▶ [Extracted information]:
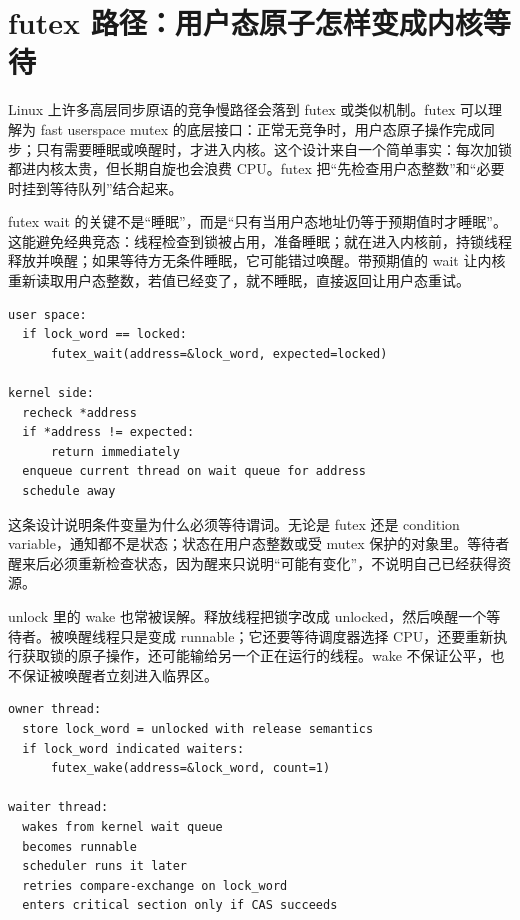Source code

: \section{futex 路径：用户态原子怎样变成内核等待}

Linux 上许多高层同步原语的竞争慢路径会落到 futex 或类似机制。futex 可以理解为 fast userspace mutex 的底层接口：正常无竞争时，用户态原子操作完成同步；只有需要睡眠或唤醒时，才进入内核。这个设计来自一个简单事实：每次加锁都进内核太贵，但长期自旋也会浪费 CPU。futex 把“先检查用户态整数”和“必要时挂到等待队列”结合起来。

futex wait 的关键不是“睡眠”，而是“只有当用户态地址仍等于预期值时才睡眠”。这能避免经典竞态：线程检查到锁被占用，准备睡眠；就在进入内核前，持锁线程释放并唤醒；如果等待方无条件睡眠，它可能错过唤醒。带预期值的 wait 让内核重新读取用户态整数，若值已经变了，就不睡眠，直接返回让用户态重试。

\begin{lstlisting}[numbers=none,caption={futex wait 的竞态防护直觉}]
user space:
  if lock_word == locked:
      futex_wait(address=&lock_word, expected=locked)

kernel side:
  recheck *address
  if *address != expected:
      return immediately
  enqueue current thread on wait queue for address
  schedule away
\end{lstlisting}

这条设计说明条件变量为什么必须等待谓词。无论是 futex 还是 condition variable，通知都不是状态；状态在用户态整数或受 mutex 保护的对象里。等待者醒来后必须重新检查状态，因为醒来只说明“可能有变化”，不说明自己已经获得资源。

unlock 里的 wake 也常被误解。释放线程把锁字改成 unlocked，然后唤醒一个等待者。被唤醒线程只是变成 runnable；它还要等待调度器选择 CPU，还要重新执行获取锁的原子操作，还可能输给另一个正在运行的线程。wake 不保证公平，也不保证被唤醒者立刻进入临界区。

\begin{lstlisting}[numbers=none,caption={unlock 到 waiter 真正进入临界区之间的路径}]
owner thread:
  store lock_word = unlocked with release semantics
  if lock_word indicated waiters:
      futex_wake(address=&lock_word, count=1)

waiter thread:
  wakes from kernel wait queue
  becomes runnable
  scheduler runs it later
  retries compare-exchange on lock_word
  enters critical section only if CAS succeeds
\end{lstlisting}

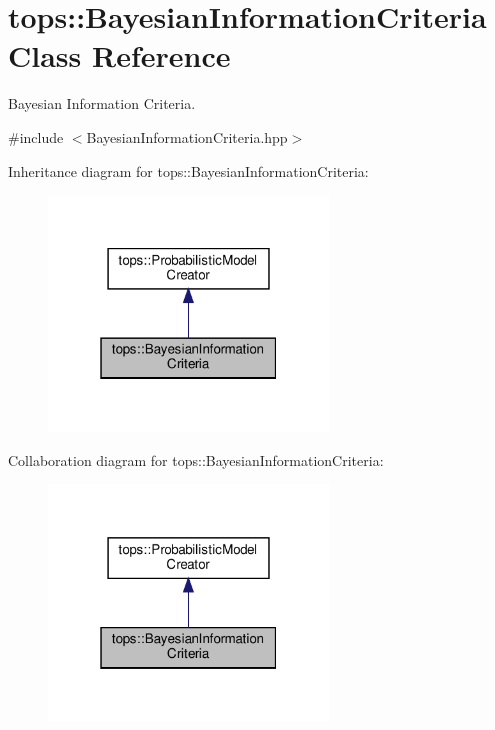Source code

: \hypertarget{classtops_1_1BayesianInformationCriteria}{}\section{tops\+:\+:Bayesian\+Information\+Criteria Class Reference}
\label{classtops_1_1BayesianInformationCriteria}


Bayesian Information Criteria.  




{\ttfamily \#include $<$Bayesian\+Information\+Criteria.\+hpp$>$}



Inheritance diagram for tops\+:\+:Bayesian\+Information\+Criteria\+:
\nopagebreak
\begin{figure}[H]
\begin{center}
\leavevmode
\includegraphics[width=211pt]{classtops_1_1BayesianInformationCriteria__inherit__graph}
\end{center}
\end{figure}


Collaboration diagram for tops\+:\+:Bayesian\+Information\+Criteria\+:
\nopagebreak
\begin{figure}[H]
\begin{center}
\leavevmode
\includegraphics[width=211pt]{classtops_1_1BayesianInformationCriteria__coll__graph}
\end{center}
\end{figure}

▶ [Work to complete]: Give only the count of lines in the data that include the string "kernel".

▶ [Answer to this problem]: 2